Awesome story- shot off a high rack with a 22-250 running! No dogs


----------



## gary.curlin (Apr 11, 2015)

BretE said:


> I know the guy on the right and what ranch that came off of I'm guessing. I'll find out soon.....
> 
> The ranch is hi fenced???.....


Just how high would the fence need to be to raise mountain lions? Lol.

Sent from my SAMSUNG-SGH-I747 using Tapatalk


----------



## Trouthunter (Dec 18, 1998)

> Just how high would the fence need to be to raise mountain lions? Lol.


Okay that's pretty funny 

TH


----------



## sea sick (Feb 9, 2006)

That mountain lion has been eating DD!!

That's a awesome cat!!!


----------



## Spots and Dots (May 23, 2004)

before he "popped" on DD


----------



## saltaholic (Feb 19, 2005)

Hahaha


----------



## spotsndots (May 20, 2005)

Spots and Dots said:


> before he "popped" on DD


Classic

Sent from my SM-G930V using Tapatalk


----------



## Fishin' Soldier (Dec 25, 2007)

saltaholic said:


> Awesome!! No matter how you feel about it pulling the trigger is part of deer management especially on a ranch managed well


I agree it may be necessary for a managed ranch but if in the open wild I probably couldn't pull the trigger. Not faulting this guy at all and it is legal. However, I would take him out in a heartbeat for a nuisance animal costing me thousands of dollars. Cool animal!


----------



## bigfishtx (Jul 17, 2007)

Fishin' Soldier said:


> I agree it may be necessary for a managed ranch but if in the open wild I probably couldn't pull the trigger. Not faulting this guy at all and it is legal. However, I would take him out in a heartbeat for a nuisance animal costing me thousands of dollars. Cool animal!
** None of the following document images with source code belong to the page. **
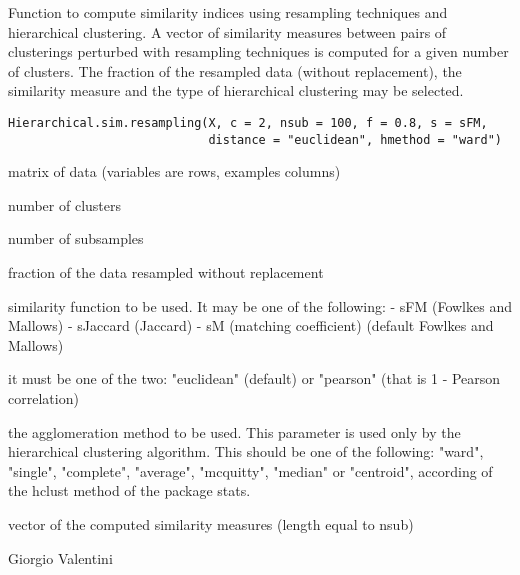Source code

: \documentclass{article}
\begin{document}
\begin{Description}\relax
Function to compute similarity indices using resampling techniques and hierarchical clustering.
A vector of similarity measures between pairs of clusterings perturbed with resampling techniques is computed for a given number of clusters. 
The fraction of the resampled data (without replacement), the similarity measure and  the type of hierarchical clustering may be selected.
\end{Description}
\begin{Usage}
\begin{verbatim}
Hierarchical.sim.resampling(X, c = 2, nsub = 100, f = 0.8, s = sFM, 
                            distance = "euclidean", hmethod = "ward")
\end{verbatim}
\end{Usage}
\begin{Arguments}
\begin{ldescription}
\item[\code{X}] matrix of data (variables are rows, examples columns) 
\item[\code{c}] number of clusters 
\item[\code{nsub}] number of subsamples 
\item[\code{f}] fraction of the data resampled without replacement 
\item[\code{s}] similarity function to be used. It may be one of the following: 
- sFM (Fowlkes and Mallows)
- sJaccard (Jaccard)
- sM (matching coefficient)
(default Fowlkes and Mallows) 
\item[\code{distance}] it must be one of the two: "euclidean" (default) or "pearson" (that is 1 - Pearson correlation) 
\item[\code{hmethod}] the agglomeration method to be used. This parameter is used only by the hierarchical clustering algorithm.
This should be one of the following:
"ward", "single", "complete", "average", "mcquitty", "median" or "centroid", according of the hclust
method of the package stats. 
\end{ldescription}
\end{Arguments}
\begin{Value}
vector of the computed similarity measures (length equal to nsub)
\end{Value}
\begin{Author}\relax
Giorgio Valentini 
\end{Author}
\end{document}
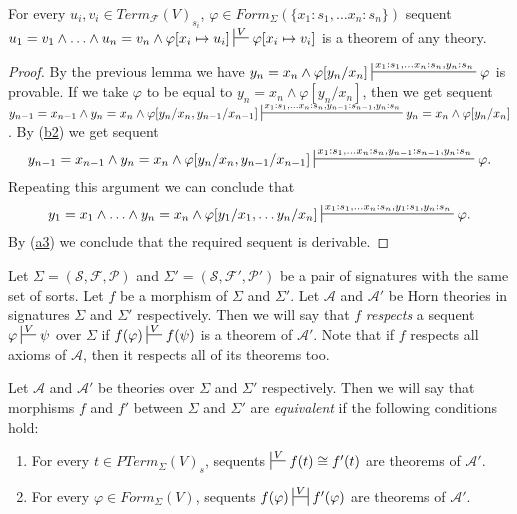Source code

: \documentclass[reqno]{amsart}
\newcommand{\axref}[1]{(\hyperref[ax:#1]{#1})}
\theoremstyle{definition}
\theoremstyle{remark}
\numberwithin{figure}{section}
\begin{document}
\begin{lem}[cong-b]
For every $u_i,v_i \in Term_\mathcal{F}(V)_{s_i}$, $\varphi \in Form_\Sigma(\{ x_1 : s_1, \ldots x_n : s_n\})$
sequent $u_1 = v_1 \land \ldots \land u_n = v_n \land \varphi[x_i \mapsto u_i] \sststile{}{V} \varphi[x_i \mapsto v_i]$ is a theorem of any theory.
\end{lem}
\begin{proof}
By the previous lemma we have $y_n = x_n \land \varphi[y_n/x_n] \sststile{}{x_1 : s_1, \ldots x_n : s_n, y_n : s_n} \varphi$ is provable.
If we take $\varphi$ to be equal to $y_n = x_n \land \varphi[y_n/x_n]$, then we get sequent
$y_{n-1} = x_{n-1} \land y_n = x_n \land \varphi[y_n/x_n,y_{n-1}/x_{n-1}] \sststile{}{x_1 : s_1, \ldots x_n : s_n, y_{n-1} : s_{n-1}, y_n : s_n} y_n = x_n \land \varphi[y_n/x_n]$.
By \axref{b2} we get sequent
\[ y_{n-1} = x_{n-1} \land y_n = x_n \land \varphi[y_n/x_n,y_{n-1}/x_{n-1}] \sststile{}{x_1 : s_1, \ldots x_n : s_n, y_{n-1} : s_{n-1}, y_n : s_n} \varphi. \]
Repeating this argument we can conclude that
\[ y_1 = x_1 \land \ldots \land y_n = x_n \land \varphi[y_1/x_1, \ldots y_n/x_n] \sststile{}{x_1 : s_1, \ldots x_n : s_n, y_1 : s_1, y_n : s_n} \varphi. \]
By \axref{a3} we conclude that the required sequent is derivable.
\end{proof}

Let $\Sigma = (\mathcal{S}, \mathcal{F}, \mathcal{P})$ and $\Sigma' = (\mathcal{S}, \mathcal{F}', \mathcal{P}')$ be a pair of signatures with the same set of sorts.
Let $f$ be a morphism of $\Sigma$ and $\Sigma'$.
Let $\mathcal{A}$ and $\mathcal{A}'$ be Horn theories in signatures $\Sigma$ and $\Sigma'$ respectively.
Then we will say that $f$ \emph{respects} a sequent $\varphi \sststile{}{V} \psi$ over $\Sigma$ if $f(\varphi) \sststile{}{V} f(\psi)$ is a theorem of $\mathcal{A}'$.
Note that if $f$ respects all axioms of $\mathcal{A}$, then it respects all of its theorems too.

Let $\mathcal{A}$ and $\mathcal{A}'$ be theories over $\Sigma$ and $\Sigma'$ respectively.
Then we will say that morphisms $f$ and $f'$ between $\Sigma$ and $\Sigma'$ are \emph{equivalent} if the following conditions hold:
\begin{enumerate}
\item For every $t \in PTerm_\Sigma(V)_s$, sequents $\sststile{}{V} f(t) \cong f'(t)$ are theorems of $\mathcal{A}'$.
\label{mor-eq-a}
\item For every $\varphi \in Form_\Sigma(V)$, sequents $f(\varphi) \ssststile{}{V} f'(\varphi)$ are theorems of $\mathcal{A}'$.
\label{mor-eq-b}
\end{enumerate}
\end{document}
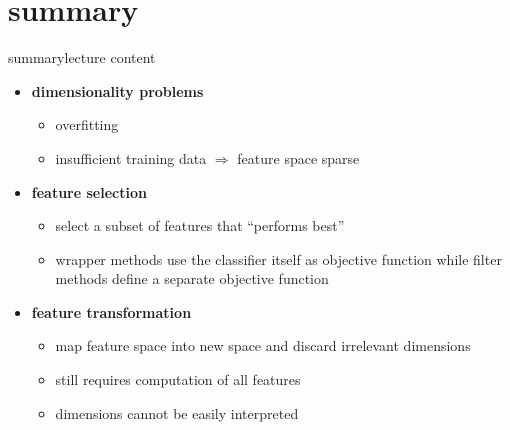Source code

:     \section{summary}
        \begin{frame}{summary}{lecture content}
            \begin{itemize}
                \item   \textbf{dimensionality problems}
                    \begin{itemize}
                        \item   overfitting
                        \item   insufficient training data $\Rightarrow$ feature space sparse
                    \end{itemize}
                \bigskip
                \item   \textbf{feature selection}
                    \begin{itemize}
                        \item   select a subset of features that ``performs best''
                        \item   wrapper methods use the classifier itself as objective function while filter methods define a separate objective function
                    \end{itemize}
                \bigskip
                \item   \textbf{feature transformation}
                    \begin{itemize}
                        \item   map feature space into new space and discard irrelevant dimensions
                        \item   still requires computation of all features
                        \item   dimensions cannot be easily interpreted
                    \end{itemize}
            \end{itemize}
        \end{frame}

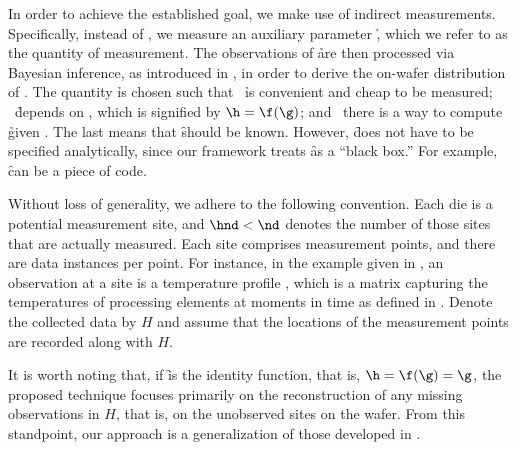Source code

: In order to achieve the established goal, we make use of indirect measurements.
Specifically, instead of \g, we measure an auxiliary parameter \h, which we
refer to as the quantity of measurement. The observations of \h are then
processed via Bayesian inference, as introduced in ,
in order to derive the on-wafer distribution of \g. The quantity \h is chosen
such that \one~\h is convenient and cheap to be measured; \two~\h depends on \g,
which is signified by $\h = \f(\g)$; and \three~there is a way to compute \h
given \g. The last means that \f should be known. However, \f does not have to
be specified analytically, since our framework treats \f as a ``black box.'' For
example, \f can be a piece of code.

Without loss of generality, we adhere to the following convention. Each die is a
potential measurement site, and $\hnd < \nd$ denotes the number of those sites
that are actually measured. Each site comprises \np measurement points, and
there are \ns data instances per point. For instance, in the example given in
, an observation at a site is a temperature profile \mq,
which is a matrix capturing the temperatures of \np processing elements at \ns
moments in time as defined in . Denote the collected
data by $H$ and assume that the locations of the measurement points are recorded
along with $H$.

It is worth noting that, if \f is the identity function, that is, $\h = \f(\g) =
\g$, the proposed technique focuses primarily on the reconstruction of any
missing observations in $H$, that is, on the unobserved sites on the wafer. From
this standpoint, our approach is a generalization of those developed in
\cite{reda2009, zhang2010}.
Most landowners in Texas would shoot YOU if they found out you let one pass.


----------



## Fishin' Soldier (Dec 25, 2007)

bigfishtx said:


> Most landowners in Texas would shoot YOU if they found out you let one pass.


Like I said, If landowner asked me to not let one pass and I was hunting his property you bet yo arse I would harvest it. If it was my own decision on my property I would make the call then. To have the attitude to kill every cat on sight in all situations is not right in my eyes. Take it for what its worth.


----------



## DCAVA (Aug 5, 2013)

Boom  flop!!!

Bad arse trophy!!!!

Sent from my iPhone using Tapatalk


----------



## Category6 (Nov 21, 2007)

Scary, you would have zero chance surviving an attack unarmed, probably even armed since they ambush from above a lot of times.


----------



## SD Hawkins (Jan 2, 2008)

Friend got one in MEX a few years ago. They had lease members that had been going there for 20 + years and never had one in range. HE ****** a lot of people off when they found out he baited it in. Kicked off the lease.


----------



## Bird (May 10, 2005)

Wow, big cat!


----------



## sparrish8 (Jul 13, 2013)

They kill approx. 1 deer a week, big cat but doubt he's 180lbs, 180 is a really big cat for even northern NM or CO where the cats are much bigger.


----------



## spotsndots (May 20, 2005)

They are measuring it for a potential record for the state of Texas.


----------



## dbarham (Aug 13, 2005)

Big enough


----------



## cva34 (Dec 22, 2008)

DA REEL DADDY said:


> That is a lot of cat!


well said!!!


----------



## strosfann (Jul 19, 2007)

I was hunting about 25 miles up the Pecos river valley about 4 years ago and stumbled across a partially eaten barbados ram stuffed into a small cave a few hundred feet up from the river. Suddenly my single shot 25-06 didn't feel like enough gun! It was late morning so I'm pretty sure that lion was in a den in one of the nearby shallow caves. I've never had the hair on the back of my neck stand at attention that hard as I backpedaled my way out of the the rocks off the top of that bluf


----------